Ecologia transmidiática
Pioneira no uso artístico da imagem técnica na arte contemporânea brasileira, e autora de uma obra complexa que compreende fotografia, pintura, filme, vídeo, performance, instalação e projetos gráficos experimentais, Regina Vater foi sempre contrária às leituras lineares de seu trabalho. Atenta à necessidade de se traçarem inter-relações poéticas, metafóricas e instáveis entre mídias e conteúdos, esta publicação busca produzir um corte transversal em sua obra e é concebida à luz do que Augusto de Campos definiu como “o impulso transmidiático” da criatividade de Regina Vater.
“Entre a natureza e a tecnologia, o desenho e a textura, as artes plásticas e a poesia, o artesanato e o vídeo, evoca a linhagem de artistas transgressores como Duchamp ou Cage. Como eles, Regina está sempre, salutar rmente, ‘fora do lugar’. Autêntica ‘outsider’, está dentro e fora da ART…” [8]

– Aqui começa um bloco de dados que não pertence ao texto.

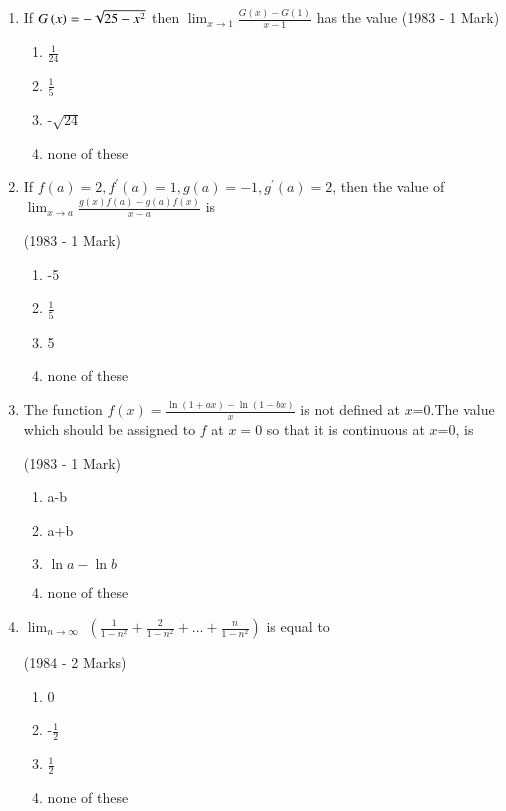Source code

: \documentclass[journal,12pt,onecolumn]{IEEEtran}
\theoremstyle{remark}
\begin{document}
\begin{enumerate}
\begin{enumerate}
           
    \end{enumerate}

\item If $G\left(x\right)=-\sqrt{25-x^2}$ then $\lim_{x \to 1}\frac{G(x)-G(1)}{x-1}$ has the value
\hfill    (1983 - 1 Mark)
\begin{enumerate}
    \item $\frac{1}{24}$
    \item $\frac{1}{5}$
    \item -$\sqrt{24}$
    \item none of these
    
\end{enumerate}

\item If $f(a)=2,f^{\prime}(a)=1,g(a)=-1,g^{\prime}(a)=2$, then the value of $\lim_{x\to a}\frac{g(x)f(a)-g(a)f(x)}{x-a}$ is

  \hfill (1983 - 1 Mark)
     \begin{enumerate}
         \item -5
         \item $\frac{1}{5}$
         \item 5
         \item none of these
     \end{enumerate}

\item The function $f(x)=\frac{\ln{(1+ax)}-\ln{(1-bx)}}{x}$ is not defined at $x$=0.The value which should be assigned to $f$ at $x=0$ so that it is continuous at $x$=0, is

  \hfill              (1983 - 1 Mark)
    \begin{enumerate}
        \item a-b
        \item a+b
        \item $\ln{a}-\ln{b}$
        \item none of these
        
    \end{enumerate}

\item $\lim_{n\to \infty}$
      $\left(
      \frac{1}{1-n^2} + \frac{2}{1-n^2} +...+ \frac{n}{1-n^2}
       \right)$ is equal to
       
             \hfill(1984 - 2 Marks)
                 \begin{enumerate}
                    \item 0
                    \item -$\frac{1}{2}$
                    \item $\frac{1}{2}$
                    \item none of these
             

\end{enumerate}
\end{enumerate}
\end{document}
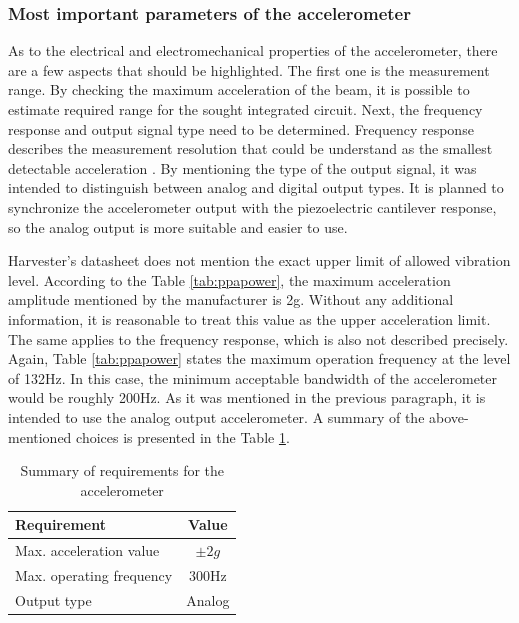 \documentclass[12pt,a4paper]{article}
\begin{document}
\subsubsection{Most important parameters of the accelerometer}
As to the electrical and electromechanical properties of the accelerometer, there are a few aspects that should be highlighted. The first one is the measurement range. By checking the maximum acceleration of the beam, it is possible to estimate required range for the sought integrated circuit. Next, the frequency response and output signal type need to be determined. Frequency response describes the measurement resolution that could be understand as the smallest detectable acceleration \cite{accel_params}. By mentioning the type of the output signal, it was intended to distinguish between analog and digital output types. It is planned to synchronize the accelerometer output with the piezoelectric cantilever response, so the analog output is more suitable and easier to use.
\par
Harvester's datasheet \cite{PPA} does not mention the exact upper limit of allowed vibration level. According to the Table \ref{tab:ppapower}, the maximum acceleration amplitude mentioned by the manufacturer is 2g. Without any additional information, it is reasonable to treat this value as the upper acceleration limit. The same applies to the frequency response, which is also not described precisely. Again, Table \ref{tab:ppapower} states the maximum operation frequency at the level of 132Hz. In this case, the minimum acceptable bandwidth of the accelerometer would be roughly 200Hz. As it was mentioned in the previous paragraph, it is intended to use the analog output accelerometer. A summary of the above-mentioned choices is presented in the Table \ref{tab:accel_requirements}.

\begin{table}[ht!]
\begin{tabular}{|l|c|}
\hline
\textbf{Requirement}            & \textbf{Value} \\ \hline
Max. acceleration value  		& $\pm{2}g$         \\ \hline
Max. operating frequency        & 300Hz        \\ \hline
Output type             		& Analog       \\ \hline
\end{tabular}
\caption{Summary of requirements for the accelerometer}
\label{tab:accel_requirements}
\end{table}
\par
\end{document}
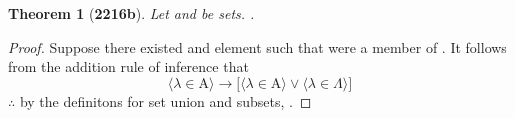 \documentclass[preview]{standalone}
\newtheorem*{theorem*}{Theorem}
\begin{document}
\begin{theorem*}[\textbf{2216b}] \color{black}
    Let  and \bm{$\Lambda$} be sets. 
    .
\end{theorem*}
\begin{proof} \color{black}
    Suppose there existed and element \bm{$\lambda$} such that 
    \bm{$\lambda$} were a member of .
    It follows from the addition rule of inference that
    \begin{equation*}
        \Big \langle \lambda \in \mathrm{A} \Big \rangle
            \rightarrow
        \bigg[ 
            \Big \langle \lambda \in \mathrm{A} \Big \rangle
                \lor 
            \Big \langle \lambda \in \Lambda \Big \rangle
        \bigg]
    \end{equation*}
    $\therefore$ by the definitons for set union and subsets,
    .
\color{lightgray} \end{proof}
\end{document}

Há muitos trabalhos fundamentais para se compreender esse impulso transmidiático. Em todos se manifestam também os “sistemas multipolares” a que Guattari se referiu, estratégias que apontam para contextos de ruptura, descentramento e multiplicação. Entre eles, LuxoLixo (que se desdobra em arte postal, livro de artista, audiovisual e gravura), Nós (desenho, fotografia, gravura e performance) e Comigo Ninguém Pode (fotografia, desenhos, instalação). Há ainda Ninho de Cobras (1988), que se metamorfoseia em desenho, instalação e em evento ao ar livre, envolvendo crianças e cobras.
Os projetos de Regina Vater são como serpentes: trocam de casca e se renovam em outros formatos. Para além das naturezas modificadas e das paisagens midiáticas, sua ecologia transmidiática perpassa toda a sua poética. Na grande árvore genealógica de sua obra, a raiz é social. Mas sua imensa copa de galhos se debruça sobre campos mentais e ambientais, enchendo-a de vida e exuberância.